La mesure de spectroscopie infrarouge est basée sur la capacité des molécules à absorber certaines longueurs d’onde du rayonnement infrarouge, grâce à l’interaction entre le rayonnement et la matière. L’énergie du rayonnement absorbée par une molécule dans l’infrarouge moyen correspond à la fréquence de vibration de certaines liaisons chimiques de cette molécule (Stuart 2005). Il existe différents modes de vibrations des liaisons chimiques : les modes d’élongation et de déformation (Figure 18), dont les énergies sont caractéristiques du type de liaison.
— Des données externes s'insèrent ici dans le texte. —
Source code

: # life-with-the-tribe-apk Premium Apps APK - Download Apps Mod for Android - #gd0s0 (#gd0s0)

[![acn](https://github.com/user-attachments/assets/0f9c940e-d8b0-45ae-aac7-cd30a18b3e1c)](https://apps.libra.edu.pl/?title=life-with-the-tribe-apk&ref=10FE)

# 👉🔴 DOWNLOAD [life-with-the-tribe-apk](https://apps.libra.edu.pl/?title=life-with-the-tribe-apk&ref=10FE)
Figure 18. Différents modes de vibrations : exemple des vibrations des groupements CH2 d’une

molécule (extrait de (Dalibart and Servant 2000))

Ainsi, on obtient le spectre infrarouge d’un échantillon (liquide, solide, gazeux, sous forme de poudre …) traversé par un rayonnement infrarouge polychromatique en déterminant les longueurs d’onde absorbées, spécifiques des fonctions chimiques présentes dans l’échantillon en question.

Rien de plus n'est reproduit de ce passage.